- Opening Delimiter -

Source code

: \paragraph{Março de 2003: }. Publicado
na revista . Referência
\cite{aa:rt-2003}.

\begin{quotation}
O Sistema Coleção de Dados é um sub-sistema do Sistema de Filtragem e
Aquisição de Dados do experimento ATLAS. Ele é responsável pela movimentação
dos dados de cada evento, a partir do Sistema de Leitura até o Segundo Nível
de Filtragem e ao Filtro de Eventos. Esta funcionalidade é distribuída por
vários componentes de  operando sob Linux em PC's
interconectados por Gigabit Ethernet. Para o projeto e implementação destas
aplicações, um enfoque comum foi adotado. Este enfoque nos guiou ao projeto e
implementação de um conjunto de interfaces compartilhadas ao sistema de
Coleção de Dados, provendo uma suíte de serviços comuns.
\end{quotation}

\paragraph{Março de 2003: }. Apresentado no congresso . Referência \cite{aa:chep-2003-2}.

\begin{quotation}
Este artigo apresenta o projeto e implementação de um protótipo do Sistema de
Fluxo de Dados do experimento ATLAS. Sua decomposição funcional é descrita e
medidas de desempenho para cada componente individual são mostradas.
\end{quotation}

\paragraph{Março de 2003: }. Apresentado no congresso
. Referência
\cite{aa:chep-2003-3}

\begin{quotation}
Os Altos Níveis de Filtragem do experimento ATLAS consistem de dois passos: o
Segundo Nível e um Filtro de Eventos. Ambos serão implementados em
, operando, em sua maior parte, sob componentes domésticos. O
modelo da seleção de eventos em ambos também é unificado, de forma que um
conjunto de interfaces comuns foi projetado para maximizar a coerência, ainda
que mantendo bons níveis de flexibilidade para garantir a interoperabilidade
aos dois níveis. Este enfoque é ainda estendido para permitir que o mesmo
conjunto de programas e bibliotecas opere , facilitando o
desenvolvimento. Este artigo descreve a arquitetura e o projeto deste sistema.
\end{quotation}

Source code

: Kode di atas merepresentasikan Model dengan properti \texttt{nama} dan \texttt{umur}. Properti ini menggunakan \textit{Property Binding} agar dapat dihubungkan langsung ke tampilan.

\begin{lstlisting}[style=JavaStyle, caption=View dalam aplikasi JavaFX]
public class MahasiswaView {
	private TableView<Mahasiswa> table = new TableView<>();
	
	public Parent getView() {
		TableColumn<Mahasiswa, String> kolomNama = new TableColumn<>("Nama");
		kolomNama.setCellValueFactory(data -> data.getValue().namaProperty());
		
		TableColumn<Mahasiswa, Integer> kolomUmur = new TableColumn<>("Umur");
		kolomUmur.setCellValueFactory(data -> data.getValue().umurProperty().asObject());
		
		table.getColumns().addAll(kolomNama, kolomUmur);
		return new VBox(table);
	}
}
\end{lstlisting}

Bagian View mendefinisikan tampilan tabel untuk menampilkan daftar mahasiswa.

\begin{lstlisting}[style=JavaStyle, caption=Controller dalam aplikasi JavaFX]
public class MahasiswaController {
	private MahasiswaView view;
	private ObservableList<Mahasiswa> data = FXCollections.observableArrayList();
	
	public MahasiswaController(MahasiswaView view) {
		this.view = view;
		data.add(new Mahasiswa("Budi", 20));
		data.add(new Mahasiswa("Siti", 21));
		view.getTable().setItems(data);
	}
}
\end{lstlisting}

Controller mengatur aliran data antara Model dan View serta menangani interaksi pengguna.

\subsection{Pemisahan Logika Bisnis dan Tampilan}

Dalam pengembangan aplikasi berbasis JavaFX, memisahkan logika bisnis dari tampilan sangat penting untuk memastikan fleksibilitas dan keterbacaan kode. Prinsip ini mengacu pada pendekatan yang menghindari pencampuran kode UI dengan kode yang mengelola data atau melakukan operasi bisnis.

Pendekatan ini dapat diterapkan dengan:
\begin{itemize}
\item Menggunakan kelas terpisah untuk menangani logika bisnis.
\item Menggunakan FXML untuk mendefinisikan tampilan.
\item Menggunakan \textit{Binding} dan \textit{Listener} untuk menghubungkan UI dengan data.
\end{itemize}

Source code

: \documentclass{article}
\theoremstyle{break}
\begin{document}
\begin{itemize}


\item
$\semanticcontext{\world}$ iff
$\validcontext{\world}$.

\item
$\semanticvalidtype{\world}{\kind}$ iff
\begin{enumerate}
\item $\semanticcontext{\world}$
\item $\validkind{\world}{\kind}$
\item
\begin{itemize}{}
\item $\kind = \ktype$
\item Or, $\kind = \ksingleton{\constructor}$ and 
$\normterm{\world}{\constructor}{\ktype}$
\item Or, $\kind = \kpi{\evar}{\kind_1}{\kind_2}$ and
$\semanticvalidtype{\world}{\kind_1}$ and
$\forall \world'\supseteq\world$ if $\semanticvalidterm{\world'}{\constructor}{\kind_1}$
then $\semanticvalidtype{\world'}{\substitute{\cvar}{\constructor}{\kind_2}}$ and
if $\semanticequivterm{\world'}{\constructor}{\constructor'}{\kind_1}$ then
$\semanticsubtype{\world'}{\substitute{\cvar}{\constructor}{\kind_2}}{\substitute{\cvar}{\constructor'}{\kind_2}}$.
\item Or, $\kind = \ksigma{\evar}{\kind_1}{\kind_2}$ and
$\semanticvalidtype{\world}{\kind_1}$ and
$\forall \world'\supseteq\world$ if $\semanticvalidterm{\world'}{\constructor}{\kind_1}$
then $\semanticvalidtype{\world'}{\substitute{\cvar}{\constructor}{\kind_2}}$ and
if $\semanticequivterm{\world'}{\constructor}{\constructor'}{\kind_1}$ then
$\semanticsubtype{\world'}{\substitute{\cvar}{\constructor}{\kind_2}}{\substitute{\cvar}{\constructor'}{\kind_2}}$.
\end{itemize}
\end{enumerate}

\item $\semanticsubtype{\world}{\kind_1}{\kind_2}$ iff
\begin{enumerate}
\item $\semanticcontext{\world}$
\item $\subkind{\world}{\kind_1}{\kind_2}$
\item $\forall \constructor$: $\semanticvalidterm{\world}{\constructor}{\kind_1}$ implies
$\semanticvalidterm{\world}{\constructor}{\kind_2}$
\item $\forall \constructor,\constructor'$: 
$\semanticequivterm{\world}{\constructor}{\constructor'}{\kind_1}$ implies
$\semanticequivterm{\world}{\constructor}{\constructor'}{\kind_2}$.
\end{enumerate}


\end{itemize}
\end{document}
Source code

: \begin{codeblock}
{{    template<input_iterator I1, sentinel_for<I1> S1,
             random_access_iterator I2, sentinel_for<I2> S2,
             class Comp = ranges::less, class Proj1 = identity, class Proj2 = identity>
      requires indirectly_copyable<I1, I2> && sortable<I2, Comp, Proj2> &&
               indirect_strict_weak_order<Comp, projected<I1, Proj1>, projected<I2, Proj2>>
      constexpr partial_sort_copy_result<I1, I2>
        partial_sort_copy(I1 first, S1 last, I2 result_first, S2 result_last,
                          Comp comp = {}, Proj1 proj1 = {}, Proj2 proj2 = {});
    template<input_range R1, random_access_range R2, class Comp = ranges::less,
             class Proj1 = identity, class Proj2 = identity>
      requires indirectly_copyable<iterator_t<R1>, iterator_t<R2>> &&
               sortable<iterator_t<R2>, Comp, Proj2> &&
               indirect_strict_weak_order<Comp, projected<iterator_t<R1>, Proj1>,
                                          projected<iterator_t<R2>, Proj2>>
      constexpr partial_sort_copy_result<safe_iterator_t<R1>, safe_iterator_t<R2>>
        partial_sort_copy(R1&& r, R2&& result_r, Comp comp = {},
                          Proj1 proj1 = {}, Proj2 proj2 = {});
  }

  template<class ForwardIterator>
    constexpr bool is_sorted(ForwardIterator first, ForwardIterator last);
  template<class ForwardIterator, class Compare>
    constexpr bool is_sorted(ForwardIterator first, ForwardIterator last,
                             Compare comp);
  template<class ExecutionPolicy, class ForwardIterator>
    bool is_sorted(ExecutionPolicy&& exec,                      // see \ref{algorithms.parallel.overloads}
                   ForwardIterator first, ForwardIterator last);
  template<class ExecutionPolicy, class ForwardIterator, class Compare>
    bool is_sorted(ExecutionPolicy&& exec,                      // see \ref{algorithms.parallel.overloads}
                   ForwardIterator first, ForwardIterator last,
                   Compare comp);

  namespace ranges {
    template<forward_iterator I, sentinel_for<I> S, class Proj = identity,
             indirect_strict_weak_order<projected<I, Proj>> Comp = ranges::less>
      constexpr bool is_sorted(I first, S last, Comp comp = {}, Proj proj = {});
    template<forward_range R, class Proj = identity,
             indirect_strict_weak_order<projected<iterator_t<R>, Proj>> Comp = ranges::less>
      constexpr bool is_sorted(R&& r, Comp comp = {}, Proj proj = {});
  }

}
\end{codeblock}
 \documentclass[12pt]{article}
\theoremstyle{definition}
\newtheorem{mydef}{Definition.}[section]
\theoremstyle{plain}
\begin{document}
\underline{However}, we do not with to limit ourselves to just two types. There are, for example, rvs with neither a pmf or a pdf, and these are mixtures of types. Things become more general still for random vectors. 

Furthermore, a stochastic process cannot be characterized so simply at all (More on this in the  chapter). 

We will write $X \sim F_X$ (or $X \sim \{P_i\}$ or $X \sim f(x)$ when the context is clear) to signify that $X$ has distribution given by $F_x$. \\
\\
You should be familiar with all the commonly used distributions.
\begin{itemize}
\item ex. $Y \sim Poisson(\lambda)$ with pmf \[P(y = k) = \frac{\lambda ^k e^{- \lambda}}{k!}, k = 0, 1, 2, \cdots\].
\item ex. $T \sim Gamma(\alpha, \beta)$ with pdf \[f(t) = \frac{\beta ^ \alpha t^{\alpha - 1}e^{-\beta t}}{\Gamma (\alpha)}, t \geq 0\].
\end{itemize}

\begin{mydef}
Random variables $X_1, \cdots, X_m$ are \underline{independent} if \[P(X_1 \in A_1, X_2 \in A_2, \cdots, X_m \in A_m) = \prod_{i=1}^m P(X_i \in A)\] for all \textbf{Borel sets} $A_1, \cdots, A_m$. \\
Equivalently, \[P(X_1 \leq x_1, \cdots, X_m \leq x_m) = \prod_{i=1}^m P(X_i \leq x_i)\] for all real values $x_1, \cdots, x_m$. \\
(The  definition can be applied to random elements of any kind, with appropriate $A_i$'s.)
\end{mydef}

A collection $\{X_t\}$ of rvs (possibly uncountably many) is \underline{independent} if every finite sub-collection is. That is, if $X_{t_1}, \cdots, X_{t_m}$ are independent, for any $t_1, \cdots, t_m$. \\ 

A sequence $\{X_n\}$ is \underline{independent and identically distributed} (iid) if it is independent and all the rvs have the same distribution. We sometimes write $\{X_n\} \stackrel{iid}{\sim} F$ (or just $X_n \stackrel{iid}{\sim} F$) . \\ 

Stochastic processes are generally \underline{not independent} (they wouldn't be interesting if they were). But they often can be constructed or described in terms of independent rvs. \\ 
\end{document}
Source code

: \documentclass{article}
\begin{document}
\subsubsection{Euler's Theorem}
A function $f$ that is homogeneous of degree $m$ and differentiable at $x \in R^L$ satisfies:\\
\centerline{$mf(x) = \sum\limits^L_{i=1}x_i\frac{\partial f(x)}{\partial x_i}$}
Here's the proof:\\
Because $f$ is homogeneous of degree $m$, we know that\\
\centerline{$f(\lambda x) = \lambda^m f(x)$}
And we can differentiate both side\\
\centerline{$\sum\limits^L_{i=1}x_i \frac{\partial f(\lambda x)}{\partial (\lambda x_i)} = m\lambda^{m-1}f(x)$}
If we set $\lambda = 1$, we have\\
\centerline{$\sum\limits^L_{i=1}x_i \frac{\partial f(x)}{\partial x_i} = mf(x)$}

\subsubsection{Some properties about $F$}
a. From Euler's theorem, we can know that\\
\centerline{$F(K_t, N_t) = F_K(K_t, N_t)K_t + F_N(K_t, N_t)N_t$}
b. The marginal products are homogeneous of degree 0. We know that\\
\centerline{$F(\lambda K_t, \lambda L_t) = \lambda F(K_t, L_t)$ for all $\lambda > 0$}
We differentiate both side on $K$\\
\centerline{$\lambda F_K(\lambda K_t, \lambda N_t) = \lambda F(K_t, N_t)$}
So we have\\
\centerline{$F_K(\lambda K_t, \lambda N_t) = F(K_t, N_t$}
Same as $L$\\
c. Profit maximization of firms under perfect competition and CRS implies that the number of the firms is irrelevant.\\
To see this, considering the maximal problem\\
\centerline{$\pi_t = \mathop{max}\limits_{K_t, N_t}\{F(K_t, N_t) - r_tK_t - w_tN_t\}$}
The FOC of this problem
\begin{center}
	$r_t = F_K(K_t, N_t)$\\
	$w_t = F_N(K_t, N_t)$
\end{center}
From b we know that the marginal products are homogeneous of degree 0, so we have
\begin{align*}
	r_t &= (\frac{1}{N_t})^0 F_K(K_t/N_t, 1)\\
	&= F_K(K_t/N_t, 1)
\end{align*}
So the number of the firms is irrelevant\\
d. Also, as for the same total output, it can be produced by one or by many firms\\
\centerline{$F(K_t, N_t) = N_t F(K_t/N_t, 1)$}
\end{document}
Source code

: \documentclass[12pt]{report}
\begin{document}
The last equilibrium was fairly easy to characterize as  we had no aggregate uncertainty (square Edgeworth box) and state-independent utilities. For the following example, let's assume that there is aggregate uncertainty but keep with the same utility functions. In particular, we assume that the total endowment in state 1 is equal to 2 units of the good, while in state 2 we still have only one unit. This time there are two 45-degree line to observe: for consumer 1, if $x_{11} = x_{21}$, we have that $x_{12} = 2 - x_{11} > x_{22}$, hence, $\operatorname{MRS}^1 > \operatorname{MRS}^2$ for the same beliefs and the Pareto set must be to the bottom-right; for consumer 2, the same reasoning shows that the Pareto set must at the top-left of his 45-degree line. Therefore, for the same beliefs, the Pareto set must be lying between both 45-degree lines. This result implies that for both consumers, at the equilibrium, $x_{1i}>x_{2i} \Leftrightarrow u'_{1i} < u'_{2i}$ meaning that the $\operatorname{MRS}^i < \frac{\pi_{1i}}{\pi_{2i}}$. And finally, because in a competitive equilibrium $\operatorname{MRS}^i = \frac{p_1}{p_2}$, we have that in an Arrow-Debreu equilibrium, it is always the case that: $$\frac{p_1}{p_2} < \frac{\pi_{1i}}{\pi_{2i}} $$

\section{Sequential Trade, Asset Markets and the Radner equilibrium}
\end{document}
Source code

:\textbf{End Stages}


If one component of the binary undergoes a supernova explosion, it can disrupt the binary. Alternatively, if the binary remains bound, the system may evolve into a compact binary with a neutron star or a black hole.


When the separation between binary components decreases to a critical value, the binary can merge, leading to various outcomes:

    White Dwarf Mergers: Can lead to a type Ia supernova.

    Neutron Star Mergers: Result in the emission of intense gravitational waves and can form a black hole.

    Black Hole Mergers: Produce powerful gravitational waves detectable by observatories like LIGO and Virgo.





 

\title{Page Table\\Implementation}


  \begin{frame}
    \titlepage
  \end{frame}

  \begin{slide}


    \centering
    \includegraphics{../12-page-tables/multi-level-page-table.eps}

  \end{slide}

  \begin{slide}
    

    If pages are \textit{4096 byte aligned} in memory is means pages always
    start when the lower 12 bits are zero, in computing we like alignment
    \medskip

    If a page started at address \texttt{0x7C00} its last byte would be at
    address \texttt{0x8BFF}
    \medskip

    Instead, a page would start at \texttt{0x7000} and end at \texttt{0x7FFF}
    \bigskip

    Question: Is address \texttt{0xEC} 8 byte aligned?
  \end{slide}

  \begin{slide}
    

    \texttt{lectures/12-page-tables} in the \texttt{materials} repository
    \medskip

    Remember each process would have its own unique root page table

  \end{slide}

- Closing Delimiter -

Please restate only the opening stretch of the records above: every line from the first through the one containing "Os Altos Níveis", exactly as written.

REPLY TO THE EXERCISE:
Source code

: \paragraph{Março de 2003: }. Publicado
na revista . Referência
\cite{aa:rt-2003}.

\begin{quotation}
O Sistema Coleção de Dados é um sub-sistema do Sistema de Filtragem e
Aquisição de Dados do experimento ATLAS. Ele é responsável pela movimentação
dos dados de cada evento, a partir do Sistema de Leitura até o Segundo Nível
de Filtragem e ao Filtro de Eventos. Esta funcionalidade é distribuída por
vários componentes de  operando sob Linux em PC's
interconectados por Gigabit Ethernet. Para o projeto e implementação destas
aplicações, um enfoque comum foi adotado. Este enfoque nos guiou ao projeto e
implementação de um conjunto de interfaces compartilhadas ao sistema de
Coleção de Dados, provendo uma suíte de serviços comuns.
\end{quotation}

\paragraph{Março de 2003: }. Apresentado no congresso . Referência \cite{aa:chep-2003-2}.

\begin{quotation}
Este artigo apresenta o projeto e implementação de um protótipo do Sistema de
Fluxo de Dados do experimento ATLAS. Sua decomposição funcional é descrita e
medidas de desempenho para cada componente individual são mostradas.
\end{quotation}

\paragraph{Março de 2003: }. Apresentado no congresso
. Referência
\cite{aa:chep-2003-3}

\begin{quotation}
Os Altos Níveis de Filtragem do experimento ATLAS consistem de dois passos: o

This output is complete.